International career
- 1970–1972: Soviet Union / 13 / (4)

Managerial career
- 1986–1992: Lokomotiv Moscow (team manager)
- 1992–1994: Club Bolívar
- 1994–1995: Hapoel Be'er Sheva
- 1995–1996: Hapoel Ironi Rishon LeZion
- 1995–1996: Hapoel Be'er Sheva
- 1996: Uralmash Ekaterinburg
- 1997: Gazovik-Gazprom Izhevsk
- 1998: Uralan Elista
- 1999–2002: Torpedo Moscow
- 2002–2003: Saturn Ramenskoye
- 2004: FC Rostov
- 2004–2005: Metalurh Donetsk
- 2006: Terek Grozny
- 2007–2008: Chornomorets Odesa
- 2010: Rotor Volgograd

= Vitaly Shevchenko =

Azerbaijani footballer and coach (born 1951)

Vitaly Viktorovich Shevchenko (Виталий Викторович Шевченко; born 2 October 1951) is an Azerbaijani coach and former Soviet footballer.

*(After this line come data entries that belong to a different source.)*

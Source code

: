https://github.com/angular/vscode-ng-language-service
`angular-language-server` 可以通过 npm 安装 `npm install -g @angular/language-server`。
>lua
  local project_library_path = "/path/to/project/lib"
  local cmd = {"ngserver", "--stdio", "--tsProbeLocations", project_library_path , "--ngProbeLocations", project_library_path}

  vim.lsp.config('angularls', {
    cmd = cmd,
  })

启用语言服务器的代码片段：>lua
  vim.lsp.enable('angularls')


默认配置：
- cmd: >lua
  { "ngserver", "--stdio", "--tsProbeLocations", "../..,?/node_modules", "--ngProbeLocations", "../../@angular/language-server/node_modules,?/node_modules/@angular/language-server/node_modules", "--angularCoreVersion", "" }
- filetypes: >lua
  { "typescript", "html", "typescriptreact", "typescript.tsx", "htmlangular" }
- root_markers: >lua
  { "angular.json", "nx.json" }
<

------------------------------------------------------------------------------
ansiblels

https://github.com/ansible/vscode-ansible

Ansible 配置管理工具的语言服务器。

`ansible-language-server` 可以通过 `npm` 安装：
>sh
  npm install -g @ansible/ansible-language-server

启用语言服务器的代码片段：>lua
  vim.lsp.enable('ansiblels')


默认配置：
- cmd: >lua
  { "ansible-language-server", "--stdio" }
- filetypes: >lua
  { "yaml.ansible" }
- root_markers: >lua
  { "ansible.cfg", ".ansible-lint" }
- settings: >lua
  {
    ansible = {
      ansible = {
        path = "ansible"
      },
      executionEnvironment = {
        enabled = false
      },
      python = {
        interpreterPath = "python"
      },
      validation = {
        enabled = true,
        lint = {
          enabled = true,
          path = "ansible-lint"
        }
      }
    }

His last work was head-coach of FC Rotor Volgograd. He finished the Institute of Physical Education (Kyiv) and the Supreme school of coaches in Moscow.

==Personal life==
Vitaly has a brother, Vadym Shevchenko, who was also a footballer and a referee.